Along with the tremendous benefits of cloud computing technologies, organizations and businesses in China are faced with a rapidly evolving digital threat landscape. A Mozilla survey of the top 1 million websites in June 2017 shows a staggering 93.45% earned an F for failure to implement basic measures that would protect them from common attack methods. From now and then, company names appear in news headlines for being hit by serious data hacks which force their business offline or even result in great revenue loss and reputation damage.

Deploying a Web Application Firewall (WAF) as the front line to stop attacks from taking place should be a necessary preventive and detective measure for any organization or business wishing to protect their treasured data.

What is a Web Application Firewall (WAF)

A web application firewall (WAF) is an application firewall for HTTP applications, which applies a set of rules to an HTTP conversation. Generally, these rules cover common attacks such as cross-site scripting (XSS), SQL injection, and application-layer denial of service (DoS), which can lead to data deletion, data change (like replacing prices with wrong prices) or data theft. While a classic firewall is the protection on the NETWORK LAYER, a WAF is the protection on the APPLICATION LAYER from Users to Servers.

web application firewall

WAF deployment options

Usually, there are three common ways to deploy a WAF, that is, hardware-based, software-based and cloud-based solutions, each with advantages and shortcomings. You can select one or make a combination based on your compliance needs and budget.

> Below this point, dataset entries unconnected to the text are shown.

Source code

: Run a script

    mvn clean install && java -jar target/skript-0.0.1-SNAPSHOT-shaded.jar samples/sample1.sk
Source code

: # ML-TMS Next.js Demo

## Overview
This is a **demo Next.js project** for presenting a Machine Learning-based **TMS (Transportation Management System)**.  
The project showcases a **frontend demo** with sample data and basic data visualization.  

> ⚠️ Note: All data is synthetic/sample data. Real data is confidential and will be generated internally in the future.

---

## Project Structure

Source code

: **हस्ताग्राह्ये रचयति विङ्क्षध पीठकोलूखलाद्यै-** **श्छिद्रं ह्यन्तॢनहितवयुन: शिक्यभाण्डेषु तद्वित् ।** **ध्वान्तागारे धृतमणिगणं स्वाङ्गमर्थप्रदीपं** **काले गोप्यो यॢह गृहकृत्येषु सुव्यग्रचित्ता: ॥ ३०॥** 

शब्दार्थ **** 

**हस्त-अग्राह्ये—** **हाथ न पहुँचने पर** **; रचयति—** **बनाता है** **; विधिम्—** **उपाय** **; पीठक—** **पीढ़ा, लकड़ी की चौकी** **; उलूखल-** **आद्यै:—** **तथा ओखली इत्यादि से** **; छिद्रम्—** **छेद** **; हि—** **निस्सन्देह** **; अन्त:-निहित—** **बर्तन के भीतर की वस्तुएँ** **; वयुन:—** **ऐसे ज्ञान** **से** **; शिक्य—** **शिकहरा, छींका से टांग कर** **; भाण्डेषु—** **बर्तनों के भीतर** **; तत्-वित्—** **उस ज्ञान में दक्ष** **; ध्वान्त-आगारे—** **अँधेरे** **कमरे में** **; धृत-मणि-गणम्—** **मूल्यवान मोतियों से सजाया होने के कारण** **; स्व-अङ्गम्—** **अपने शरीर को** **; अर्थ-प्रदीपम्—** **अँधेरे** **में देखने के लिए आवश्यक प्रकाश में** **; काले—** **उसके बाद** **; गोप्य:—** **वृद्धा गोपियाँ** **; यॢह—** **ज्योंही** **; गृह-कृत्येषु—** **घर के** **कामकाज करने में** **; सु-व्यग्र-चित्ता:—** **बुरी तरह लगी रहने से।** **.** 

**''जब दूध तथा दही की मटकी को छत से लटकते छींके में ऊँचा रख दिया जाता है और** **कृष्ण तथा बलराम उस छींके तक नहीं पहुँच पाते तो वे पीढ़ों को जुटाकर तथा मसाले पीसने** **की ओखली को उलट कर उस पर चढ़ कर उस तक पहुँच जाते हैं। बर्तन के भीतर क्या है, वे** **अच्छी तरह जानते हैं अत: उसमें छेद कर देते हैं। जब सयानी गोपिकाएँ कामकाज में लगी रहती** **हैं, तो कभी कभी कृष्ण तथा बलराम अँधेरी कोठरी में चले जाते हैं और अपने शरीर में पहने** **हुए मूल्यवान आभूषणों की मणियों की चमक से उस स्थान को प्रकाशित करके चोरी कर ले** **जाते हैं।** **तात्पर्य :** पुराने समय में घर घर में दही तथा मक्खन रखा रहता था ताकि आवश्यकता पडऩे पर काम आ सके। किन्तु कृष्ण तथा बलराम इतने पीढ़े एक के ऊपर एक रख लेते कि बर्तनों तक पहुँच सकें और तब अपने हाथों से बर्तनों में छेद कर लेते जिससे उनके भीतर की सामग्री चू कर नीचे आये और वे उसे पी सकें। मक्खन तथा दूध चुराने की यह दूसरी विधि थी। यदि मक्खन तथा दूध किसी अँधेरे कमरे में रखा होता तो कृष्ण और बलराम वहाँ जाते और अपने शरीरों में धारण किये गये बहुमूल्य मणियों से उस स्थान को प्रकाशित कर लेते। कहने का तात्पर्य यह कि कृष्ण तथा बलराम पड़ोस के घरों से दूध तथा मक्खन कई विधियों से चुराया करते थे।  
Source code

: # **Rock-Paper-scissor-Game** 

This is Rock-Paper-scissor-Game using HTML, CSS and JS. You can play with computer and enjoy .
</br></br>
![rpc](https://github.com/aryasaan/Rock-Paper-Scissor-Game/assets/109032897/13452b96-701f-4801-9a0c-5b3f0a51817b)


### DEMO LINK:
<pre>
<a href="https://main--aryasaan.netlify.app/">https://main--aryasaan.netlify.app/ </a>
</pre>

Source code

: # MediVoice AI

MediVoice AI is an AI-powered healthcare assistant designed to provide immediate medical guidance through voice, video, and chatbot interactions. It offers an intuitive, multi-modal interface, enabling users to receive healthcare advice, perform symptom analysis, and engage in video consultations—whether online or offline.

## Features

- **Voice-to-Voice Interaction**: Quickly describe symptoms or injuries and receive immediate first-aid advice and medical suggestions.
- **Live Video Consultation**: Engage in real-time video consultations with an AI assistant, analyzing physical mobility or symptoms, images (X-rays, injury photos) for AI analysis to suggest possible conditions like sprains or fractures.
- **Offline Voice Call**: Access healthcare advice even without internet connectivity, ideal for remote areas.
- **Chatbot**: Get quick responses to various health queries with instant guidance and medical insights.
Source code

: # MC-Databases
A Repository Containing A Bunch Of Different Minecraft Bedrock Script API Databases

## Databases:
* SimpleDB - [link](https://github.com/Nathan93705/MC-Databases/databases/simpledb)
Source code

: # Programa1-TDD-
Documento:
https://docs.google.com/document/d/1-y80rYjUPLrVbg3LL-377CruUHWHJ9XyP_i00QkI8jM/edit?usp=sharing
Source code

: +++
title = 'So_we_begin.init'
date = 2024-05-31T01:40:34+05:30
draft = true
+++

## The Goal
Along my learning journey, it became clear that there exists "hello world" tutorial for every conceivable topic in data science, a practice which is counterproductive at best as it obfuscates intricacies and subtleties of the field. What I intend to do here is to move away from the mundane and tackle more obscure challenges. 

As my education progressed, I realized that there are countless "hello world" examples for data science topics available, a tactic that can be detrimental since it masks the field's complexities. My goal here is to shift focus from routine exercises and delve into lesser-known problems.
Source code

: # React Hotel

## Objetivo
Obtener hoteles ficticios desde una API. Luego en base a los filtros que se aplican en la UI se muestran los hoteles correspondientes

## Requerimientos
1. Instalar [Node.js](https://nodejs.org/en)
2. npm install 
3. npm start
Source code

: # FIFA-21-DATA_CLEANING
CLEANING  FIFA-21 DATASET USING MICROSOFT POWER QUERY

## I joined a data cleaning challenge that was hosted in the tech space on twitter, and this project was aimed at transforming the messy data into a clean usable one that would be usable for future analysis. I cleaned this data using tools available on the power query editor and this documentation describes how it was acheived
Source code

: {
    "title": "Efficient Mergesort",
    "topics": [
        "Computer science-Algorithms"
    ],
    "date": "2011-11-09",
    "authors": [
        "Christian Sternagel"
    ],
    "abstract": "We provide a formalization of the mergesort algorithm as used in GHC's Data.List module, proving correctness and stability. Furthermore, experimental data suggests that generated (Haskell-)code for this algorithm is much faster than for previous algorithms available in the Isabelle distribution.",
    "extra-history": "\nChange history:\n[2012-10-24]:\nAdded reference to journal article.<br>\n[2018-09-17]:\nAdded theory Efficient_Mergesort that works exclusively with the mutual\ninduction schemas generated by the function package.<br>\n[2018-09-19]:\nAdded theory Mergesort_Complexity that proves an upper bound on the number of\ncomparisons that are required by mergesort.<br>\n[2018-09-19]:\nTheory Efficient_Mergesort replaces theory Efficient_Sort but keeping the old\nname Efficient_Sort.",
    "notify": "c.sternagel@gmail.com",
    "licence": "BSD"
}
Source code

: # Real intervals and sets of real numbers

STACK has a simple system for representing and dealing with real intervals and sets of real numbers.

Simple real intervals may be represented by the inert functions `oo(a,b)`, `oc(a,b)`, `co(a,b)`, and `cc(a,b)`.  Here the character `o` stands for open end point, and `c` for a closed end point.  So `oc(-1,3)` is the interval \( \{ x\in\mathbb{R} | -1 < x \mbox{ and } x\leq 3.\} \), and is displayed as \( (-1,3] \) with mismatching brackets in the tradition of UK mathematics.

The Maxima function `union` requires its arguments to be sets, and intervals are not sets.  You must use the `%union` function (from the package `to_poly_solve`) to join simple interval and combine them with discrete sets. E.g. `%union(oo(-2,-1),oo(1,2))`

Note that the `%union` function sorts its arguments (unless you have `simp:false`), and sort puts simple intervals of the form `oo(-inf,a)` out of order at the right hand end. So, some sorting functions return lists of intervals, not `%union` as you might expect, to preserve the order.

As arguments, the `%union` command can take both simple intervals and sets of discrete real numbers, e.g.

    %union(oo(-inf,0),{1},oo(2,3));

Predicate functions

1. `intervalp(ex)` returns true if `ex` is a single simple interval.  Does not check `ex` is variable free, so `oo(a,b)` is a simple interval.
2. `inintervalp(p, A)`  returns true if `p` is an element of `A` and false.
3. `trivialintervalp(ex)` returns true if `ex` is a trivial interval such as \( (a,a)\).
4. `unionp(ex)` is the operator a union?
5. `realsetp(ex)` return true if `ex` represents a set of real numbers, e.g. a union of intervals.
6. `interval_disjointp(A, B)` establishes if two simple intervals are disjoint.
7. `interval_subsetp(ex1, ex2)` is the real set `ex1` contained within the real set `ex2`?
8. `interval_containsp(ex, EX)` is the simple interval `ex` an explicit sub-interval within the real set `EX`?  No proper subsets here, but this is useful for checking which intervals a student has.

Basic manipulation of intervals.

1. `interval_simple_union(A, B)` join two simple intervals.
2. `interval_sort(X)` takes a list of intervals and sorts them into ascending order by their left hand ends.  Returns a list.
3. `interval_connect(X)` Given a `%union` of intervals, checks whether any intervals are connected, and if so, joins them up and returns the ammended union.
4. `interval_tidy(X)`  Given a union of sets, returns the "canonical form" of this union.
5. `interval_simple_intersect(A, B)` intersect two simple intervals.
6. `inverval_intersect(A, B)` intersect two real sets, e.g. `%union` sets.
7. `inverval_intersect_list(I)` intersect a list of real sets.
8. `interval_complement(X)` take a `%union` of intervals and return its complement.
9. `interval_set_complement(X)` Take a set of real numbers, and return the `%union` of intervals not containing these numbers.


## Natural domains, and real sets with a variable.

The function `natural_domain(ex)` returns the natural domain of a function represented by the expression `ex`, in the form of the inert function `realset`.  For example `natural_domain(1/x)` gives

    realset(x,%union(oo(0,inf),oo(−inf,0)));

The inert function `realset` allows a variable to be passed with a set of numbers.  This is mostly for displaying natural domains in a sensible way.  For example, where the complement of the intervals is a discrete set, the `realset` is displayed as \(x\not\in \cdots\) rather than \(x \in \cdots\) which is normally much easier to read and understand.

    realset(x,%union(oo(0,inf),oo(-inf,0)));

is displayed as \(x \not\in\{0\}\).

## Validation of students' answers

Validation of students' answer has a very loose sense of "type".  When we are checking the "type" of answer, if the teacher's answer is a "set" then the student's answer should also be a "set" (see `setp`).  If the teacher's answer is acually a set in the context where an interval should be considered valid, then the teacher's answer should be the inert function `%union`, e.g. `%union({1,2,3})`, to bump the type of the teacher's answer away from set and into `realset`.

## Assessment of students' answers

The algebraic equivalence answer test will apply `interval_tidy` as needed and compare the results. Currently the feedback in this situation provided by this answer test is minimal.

  • Hardware-based WAF. Comparatively speaking, hardware WAF is easy to install and configure, and it can protect all the servers under the same switch board. But hardware-based WAF solution is the most expensive option among the three due to the purchase, storage and maintenance of physical appliance. However, for high-volume sites that demand high throughput and great bandwidth, hardware WAF is a good option.
  • Software-based WAF. This option is less expensive with easier upgrade path (some open source software WAFs are available online) and more flexible than an appliance. But a software-based WAF also consumes server resources and might generate high maintenance cost in some cases. Anyhow, even for open source software WAFs, you need evaluate which one best suits you business compliances and need also engineering time to learn, install, configure and maintain it. 
  • Cloud-based WAF. Among the three WAF offerings, a cloud-based WAF is the cheapest and easiest to deploy. If you are already on a public cloud like Aliyun, Azure or AWS, you can directly purchase a WAF service from your vendor. Meanwhile, cloud-based WAFs can get consistently updated to protect against the newest threats without any additional work or cost on the user’s end. Cloud-based WAF would be a good solution for small organizations or businesses.

A WAF, if deployed well, will definitely serve as an effective security control for web applications. Nevertheless, under no circumstance should a WAF be regarded as a one-for-all solution against all web attacks as in this fast changing digitally connected world where web applications are constantly developing and innovative attacks come springing up. In the next few articles, more security control methods that complement WAF will be introduced.